§ What is being asked
Output the full listing again without altering anything.

Recorded information Block Start

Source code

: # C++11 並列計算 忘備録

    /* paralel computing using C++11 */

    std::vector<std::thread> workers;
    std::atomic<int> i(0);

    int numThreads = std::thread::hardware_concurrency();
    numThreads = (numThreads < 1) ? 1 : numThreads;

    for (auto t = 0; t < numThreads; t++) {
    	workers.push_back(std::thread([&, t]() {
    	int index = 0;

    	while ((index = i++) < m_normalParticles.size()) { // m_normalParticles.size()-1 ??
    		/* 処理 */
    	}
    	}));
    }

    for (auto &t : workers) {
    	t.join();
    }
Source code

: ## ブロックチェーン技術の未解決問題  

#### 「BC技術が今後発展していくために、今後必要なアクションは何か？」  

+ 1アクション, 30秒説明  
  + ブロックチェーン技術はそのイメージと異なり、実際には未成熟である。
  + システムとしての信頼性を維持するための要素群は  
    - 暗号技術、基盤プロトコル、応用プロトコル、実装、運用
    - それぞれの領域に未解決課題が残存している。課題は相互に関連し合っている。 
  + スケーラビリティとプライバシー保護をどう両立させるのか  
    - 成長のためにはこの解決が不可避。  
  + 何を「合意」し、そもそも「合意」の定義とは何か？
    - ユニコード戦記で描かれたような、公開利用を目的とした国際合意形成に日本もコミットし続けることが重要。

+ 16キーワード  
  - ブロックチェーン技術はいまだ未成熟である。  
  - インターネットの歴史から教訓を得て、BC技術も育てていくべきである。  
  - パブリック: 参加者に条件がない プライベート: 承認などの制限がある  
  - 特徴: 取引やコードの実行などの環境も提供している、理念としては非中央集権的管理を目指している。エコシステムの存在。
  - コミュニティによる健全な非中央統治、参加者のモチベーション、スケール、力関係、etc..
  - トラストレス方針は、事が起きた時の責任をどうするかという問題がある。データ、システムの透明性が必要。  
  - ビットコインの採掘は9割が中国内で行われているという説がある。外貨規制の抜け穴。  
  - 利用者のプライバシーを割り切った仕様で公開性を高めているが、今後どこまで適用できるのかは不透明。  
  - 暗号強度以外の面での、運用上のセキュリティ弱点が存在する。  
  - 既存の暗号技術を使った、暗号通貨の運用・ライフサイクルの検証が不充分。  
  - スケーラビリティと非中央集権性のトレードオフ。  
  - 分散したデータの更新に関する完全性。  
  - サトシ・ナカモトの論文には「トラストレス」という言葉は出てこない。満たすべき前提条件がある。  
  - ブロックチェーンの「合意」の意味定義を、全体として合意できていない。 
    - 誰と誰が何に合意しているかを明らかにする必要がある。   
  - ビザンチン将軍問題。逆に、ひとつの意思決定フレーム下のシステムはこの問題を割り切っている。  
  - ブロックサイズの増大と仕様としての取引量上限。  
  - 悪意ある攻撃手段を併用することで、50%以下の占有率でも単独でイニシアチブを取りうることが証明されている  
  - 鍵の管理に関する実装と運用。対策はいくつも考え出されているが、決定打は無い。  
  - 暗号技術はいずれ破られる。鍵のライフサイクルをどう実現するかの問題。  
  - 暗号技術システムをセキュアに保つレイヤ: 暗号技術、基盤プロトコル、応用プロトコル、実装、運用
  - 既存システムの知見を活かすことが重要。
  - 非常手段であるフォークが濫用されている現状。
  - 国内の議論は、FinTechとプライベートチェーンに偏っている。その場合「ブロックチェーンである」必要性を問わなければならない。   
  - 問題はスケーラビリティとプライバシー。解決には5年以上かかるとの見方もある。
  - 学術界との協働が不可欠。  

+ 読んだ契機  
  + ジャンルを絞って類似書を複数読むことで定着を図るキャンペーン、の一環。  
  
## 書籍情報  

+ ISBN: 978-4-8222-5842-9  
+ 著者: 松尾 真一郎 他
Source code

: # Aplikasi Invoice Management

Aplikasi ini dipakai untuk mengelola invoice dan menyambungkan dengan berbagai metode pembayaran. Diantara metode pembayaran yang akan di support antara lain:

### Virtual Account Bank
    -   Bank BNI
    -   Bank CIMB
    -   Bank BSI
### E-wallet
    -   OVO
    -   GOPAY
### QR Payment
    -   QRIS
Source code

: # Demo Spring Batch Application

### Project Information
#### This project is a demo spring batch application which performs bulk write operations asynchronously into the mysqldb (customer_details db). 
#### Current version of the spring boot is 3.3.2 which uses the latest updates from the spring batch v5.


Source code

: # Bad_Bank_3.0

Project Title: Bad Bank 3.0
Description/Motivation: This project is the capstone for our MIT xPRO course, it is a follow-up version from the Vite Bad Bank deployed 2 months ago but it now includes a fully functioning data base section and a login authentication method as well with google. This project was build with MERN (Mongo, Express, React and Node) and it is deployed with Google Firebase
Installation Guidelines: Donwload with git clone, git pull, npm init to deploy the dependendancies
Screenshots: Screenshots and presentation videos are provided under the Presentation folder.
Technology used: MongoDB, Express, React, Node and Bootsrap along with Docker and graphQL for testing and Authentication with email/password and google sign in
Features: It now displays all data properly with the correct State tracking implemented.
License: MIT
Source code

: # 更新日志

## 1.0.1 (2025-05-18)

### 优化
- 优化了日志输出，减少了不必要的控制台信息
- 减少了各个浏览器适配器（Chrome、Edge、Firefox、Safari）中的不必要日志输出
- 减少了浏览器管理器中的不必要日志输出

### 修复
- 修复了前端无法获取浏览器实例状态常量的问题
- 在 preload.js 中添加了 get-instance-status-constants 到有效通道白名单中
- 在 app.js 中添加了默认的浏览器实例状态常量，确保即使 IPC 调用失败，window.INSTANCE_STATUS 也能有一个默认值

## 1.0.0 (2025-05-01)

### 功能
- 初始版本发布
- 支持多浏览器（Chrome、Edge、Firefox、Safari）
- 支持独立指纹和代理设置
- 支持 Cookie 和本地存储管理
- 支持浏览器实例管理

Recorded information Block End

§ Output below
Source code

: # C++11 並列計算 忘備録

    /* paralel computing using C++11 */

    std::vector<std::thread> workers;
    std::atomic<int> i(0);

    int numThreads = std::thread::hardware_concurrency();
    numThreads = (numThreads < 1) ? 1 : numThreads;

    for (auto t = 0; t < numThreads; t++) {
    	workers.push_back(std::thread([&, t]() {
    	int index = 0;

    	while ((index = i++) < m_normalParticles.size()) { // m_normalParticles.size()-1 ??
    		/* 処理 */
    	}
    	}));
    }

    for (auto &t : workers) {
    	t.join();
    }
Source code

: ## ブロックチェーン技術の未解決問題  

#### 「BC技術が今後発展していくために、今後必要なアクションは何か？」  

+ 1アクション, 30秒説明  
  + ブロックチェーン技術はそのイメージと異なり、実際には未成熟である。
  + システムとしての信頼性を維持するための要素群は  
    - 暗号技術、基盤プロトコル、応用プロトコル、実装、運用
    - それぞれの領域に未解決課題が残存している。課題は相互に関連し合っている。 
  + スケーラビリティとプライバシー保護をどう両立させるのか  
    - 成長のためにはこの解決が不可避。  
  + 何を「合意」し、そもそも「合意」の定義とは何か？
    - ユニコード戦記で描かれたような、公開利用を目的とした国際合意形成に日本もコミットし続けることが重要。

+ 16キーワード  
  - ブロックチェーン技術はいまだ未成熟である。  
  - インターネットの歴史から教訓を得て、BC技術も育てていくべきである。  
  - パブリック: 参加者に条件がない プライベート: 承認などの制限がある  
  - 特徴: 取引やコードの実行などの環境も提供している、理念としては非中央集権的管理を目指している。エコシステムの存在。
  - コミュニティによる健全な非中央統治、参加者のモチベーション、スケール、力関係、etc..
  - トラストレス方針は、事が起きた時の責任をどうするかという問題がある。データ、システムの透明性が必要。  
  - ビットコインの採掘は9割が中国内で行われているという説がある。外貨規制の抜け穴。  
  - 利用者のプライバシーを割り切った仕様で公開性を高めているが、今後どこまで適用できるのかは不透明。  
  - 暗号強度以外の面での、運用上のセキュリティ弱点が存在する。  
  - 既存の暗号技術を使った、暗号通貨の運用・ライフサイクルの検証が不充分。  
  - スケーラビリティと非中央集権性のトレードオフ。  
  - 分散したデータの更新に関する完全性。  
  - サトシ・ナカモトの論文には「トラストレス」という言葉は出てこない。満たすべき前提条件がある。  
  - ブロックチェーンの「合意」の意味定義を、全体として合意できていない。 
    - 誰と誰が何に合意しているかを明らかにする必要がある。   
  - ビザンチン将軍問題。逆に、ひとつの意思決定フレーム下のシステムはこの問題を割り切っている。  
  - ブロックサイズの増大と仕様としての取引量上限。  
  - 悪意ある攻撃手段を併用することで、50%以下の占有率でも単独でイニシアチブを取りうることが証明されている  
  - 鍵の管理に関する実装と運用。対策はいくつも考え出されているが、決定打は無い。  
  - 暗号技術はいずれ破られる。鍵のライフサイクルをどう実現するかの問題。  
  - 暗号技術システムをセキュアに保つレイヤ: 暗号技術、基盤プロトコル、応用プロトコル、実装、運用
  - 既存システムの知見を活かすことが重要。
  - 非常手段であるフォークが濫用されている現状。
  - 国内の議論は、FinTechとプライベートチェーンに偏っている。その場合「ブロックチェーンである」必要性を問わなければならない。   
  - 問題はスケーラビリティとプライバシー。解決には5年以上かかるとの見方もある。
  - 学術界との協働が不可欠。  

+ 読んだ契機  
  + ジャンルを絞って類似書を複数読むことで定着を図るキャンペーン、の一環。  
  
## 書籍情報  

+ ISBN: 978-4-8222-5842-9  
+ 著者: 松尾 真一郎 他
Source code

: # Aplikasi Invoice Management

Aplikasi ini dipakai untuk mengelola invoice dan menyambungkan dengan berbagai metode pembayaran. Diantara metode pembayaran yang akan di support antara lain:

### Virtual Account Bank
    -   Bank BNI
    -   Bank CIMB
    -   Bank BSI
### E-wallet
    -   OVO
    -   GOPAY
### QR Payment
    -   QRIS
Source code

: # Demo Spring Batch Application

### Project Information
#### This project is a demo spring batch application which performs bulk write operations asynchronously into the mysqldb (customer_details db). 
#### Current version of the spring boot is 3.3.2 which uses the latest updates from the spring batch v5.


Source code

: # Bad_Bank_3.0

Project Title: Bad Bank 3.0
Description/Motivation: This project is the capstone for our MIT xPRO course, it is a follow-up version from the Vite Bad Bank deployed 2 months ago but it now includes a fully functioning data base section and a login authentication method as well with google. This project was build with MERN (Mongo, Express, React and Node) and it is deployed with Google Firebase
Installation Guidelines: Donwload with git clone, git pull, npm init to deploy the dependendancies
Screenshots: Screenshots and presentation videos are provided under the Presentation folder.
Technology used: MongoDB, Express, React, Node and Bootsrap along with Docker and graphQL for testing and Authentication with email/password and google sign in
Features: It now displays all data properly with the correct State tracking implemented.
License: MIT
Source code

: # 更新日志

## 1.0.1 (2025-05-18)

### 优化
- 优化了日志输出，减少了不必要的控制台信息
- 减少了各个浏览器适配器（Chrome、Edge、Firefox、Safari）中的不必要日志输出
- 减少了浏览器管理器中的不必要日志输出

### 修复
- 修复了前端无法获取浏览器实例状态常量的问题
- 在 preload.js 中添加了 get-instance-status-constants 到有效通道白名单中
- 在 app.js 中添加了默认的浏览器实例状态常量，确保即使 IPC 调用失败，window.INSTANCE_STATUS 也能有一个默认值

## 1.0.0 (2025-05-01)

### 功能
- 初始版本发布
- 支持多浏览器（Chrome、Edge、Firefox、Safari）
- 支持独立指纹和代理设置
- 支持 Cookie 和本地存储管理
- 支持浏览器实例管理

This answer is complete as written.